From haaretz.com
It’s early evening in the Hadar neighborhood of downtown Haifa, and a few members of the Noar Haoved Vehalomed youth movement were waiting for the rest of their group, when suddenly a woman screamed “Help! Stop, thief!” A tall young man in a black coat had grabbed the woman’s purse but after being chased a short distance by a young man in the street, the thief threw it away and disappeared. In another case that same night, a couple was arrested for robbing an 82-year-old woman. Robberies, drugs and street gangs are not as common as they used to be these past few months. Not since the municipality of Haifa, together with the police and social action groups started a project to restore the center-city neighborhood to its former glory.
The city called on 70 young people from all over the country, members of the Noar Haoved Vehalomed youth movement, to establish an urban kibbutz to work with the neighborhood’s at-risk youth.
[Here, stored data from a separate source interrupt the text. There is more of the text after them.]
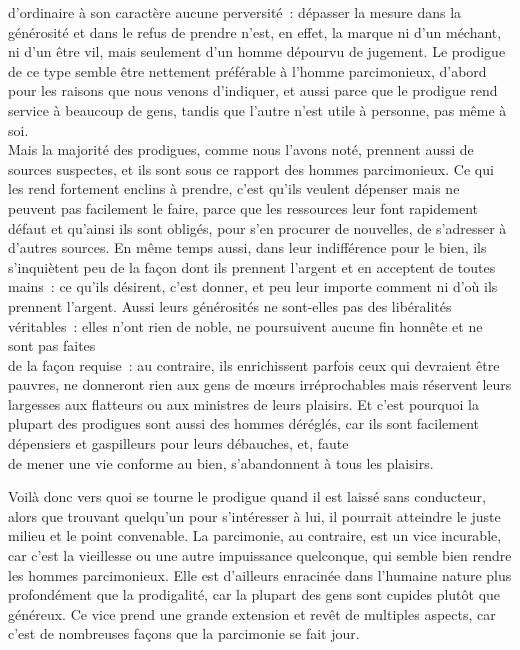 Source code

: \documentclass[french,twoside]{book} %
\begin{document}
d’ordinaire à son caractère aucune perversité : dépasser la mesure dans la générosité et dans le refus de prendre n’est, en effet, la marque ni d’un méchant, ni d’un être vil, mais seulement d’un homme dépourvu de jugement. Le prodigue de ce type semble être nettement préférable à l’homme parcimonieux, d’abord pour les raisons que nous venons d’indiquer, et aussi parce que le prodigue rend service à beaucoup de gens, tandis que l’autre n’est utile à personne, pas même à soi. \\
Mais la majorité des prodigues, comme nous l’avons noté, prennent aussi de sources suspectes, et ils sont sous ce rapport des hommes parcimonieux. Ce qui les rend fortement enclins à prendre, c’est qu’ils veulent dépenser mais ne peuvent pas facilement le faire, parce que les ressources leur font rapidement défaut et qu’ainsi ils sont obligés, pour s’en procurer de  nouvelles, de s’adresser à d’autres sources. En même temps aussi, dans leur indifférence pour le bien, ils s’inquiètent peu de la façon dont ils prennent l’argent et en acceptent de toutes mains : ce qu’ils désirent, c’est donner, et peu leur importe comment ni d’où ils prennent l’argent. Aussi leurs générosités ne sont-elles pas des libéralités véritables : elles n’ont rien de noble, ne poursuivent aucune fin honnête et ne sont pas faites \\
de la façon requise : au contraire, ils enrichissent parfois ceux qui devraient être pauvres, ne donneront rien aux gens de mœurs irréprochables mais réservent leurs largesses aux flatteurs ou aux ministres de leurs plaisirs. Et c’est pourquoi la plupart des prodigues sont aussi des hommes déréglés, car ils sont facilement dépensiers et gaspilleurs pour leurs débauches, et, faute \\
de mener une vie conforme au bien, s’abandonnent à tous les plaisirs.\par
Voilà donc vers quoi se tourne le prodigue quand il est laissé sans conducteur, alors que trouvant quelqu’un pour s’intéresser à lui, il pourrait atteindre le juste milieu et le point convenable. La parcimonie, au contraire, est un vice incurable, car c’est la vieillesse ou une autre impuissance quelconque, qui semble bien rendre les hommes parcimonieux. Elle est d’ailleurs enracinée dans l’humaine nature plus \\
profondément que la prodigalité, car la plupart des gens sont cupides plutôt que généreux. Ce vice prend une grande extension et revêt de multiples aspects, car c’est de nombreuses façons que la parcimonie se fait jour.\par
\end{document}

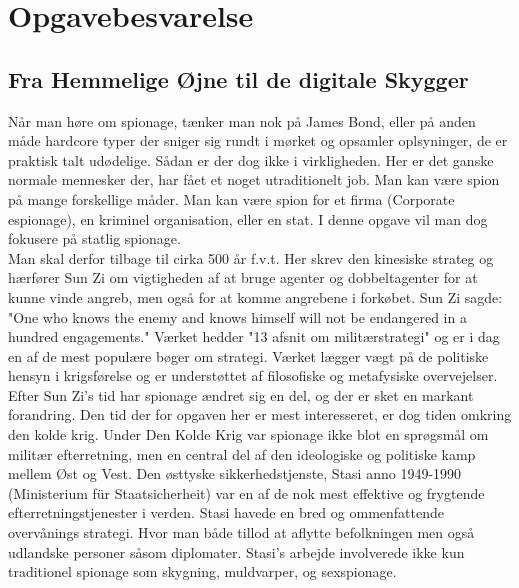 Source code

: \newpage
\section{Opgavebesvarelse}\label{sec:OpgaveBesvarelse}

\subsection{Fra Hemmelige Øjne til de digitale Skygger}\label{sec:Redegorsel}
Når man høre om spionage, tænker man nok på James Bond, eller på anden måde hardcore typer der sniger sig rundt i mørket og opsamler oplsyninger, de er praktisk talt udødelige. Sådan er der dog ikke i virkligheden. Her er det ganske normale mennesker der, har fået et noget utraditionelt job. Man kan være spion på mange forskellige måder. Man kan være spion for et firma (Corporate espionage), en kriminel organisation, eller en stat. I denne opgave vil man dog fokusere på statlig spionage. \\
Man skal derfor tilbage til cirka 500 år f.v.t. Her skrev den kinesiske strateg og hærfører Sun Zi om vigtigheden af at bruge agenter og dobbeltagenter for at kunne vinde angreb, men også for at komme angrebene i forkøbet. Sun Zi sagde: "One who knows the enemy and knows himself will not be endangered in a hundred engagements."  %
Værket hedder "13 afsnit om militærstrategi" og er i dag en af de mest populære bøger om strategi. Værket lægger vægt på de politiske hensyn i krigsførelse og er understøttet af filosofiske og metafysiske overvejelser. %
Efter Sun Zi's tid har spionage ændret sig en del, og der er sket en markant forandring. Den tid der for opgaven her er mest interesseret, er dog tiden omkring den kolde krig. Under Den Kolde Krig var spionage ikke blot en sprøgsmål om militær efterretning, men en central del af den ideologiske og politiske kamp mellem Øst og Vest. Den østtyske sikkerhedstjenste, Stasi  anno 1949-1990 (Ministerium für Staatsicherheit) var en af de nok mest effektive og frygtende efterretningstjenester i verden. Stasi havede en bred og ommenfattende overvånings strategi. Hvor man både tillod at aflytte befolkningen men også udlandske personer såsom diplomater. Stasi's arbejde involverede ikke kun traditionel spionage som skygning, muldvarper, og sexspionage.%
“Instead of a kibbutz raising cows, we are cultivating education,” the coordinator of the kibbutz, Yuval Becker, 27, of Kfar Sava, said. The goal of the group, known as Kibbutz Mehanchim (Hebrew for “educators”) is to create an alternative to street crime for the neighborhood’s youth. “Some of the children we work with have a police record for drugs and property crime,” Keren Sagi, 26, from Mazkeret Batya, said, “and our goal is to prevent them from getting into even more serious crime when they get older.”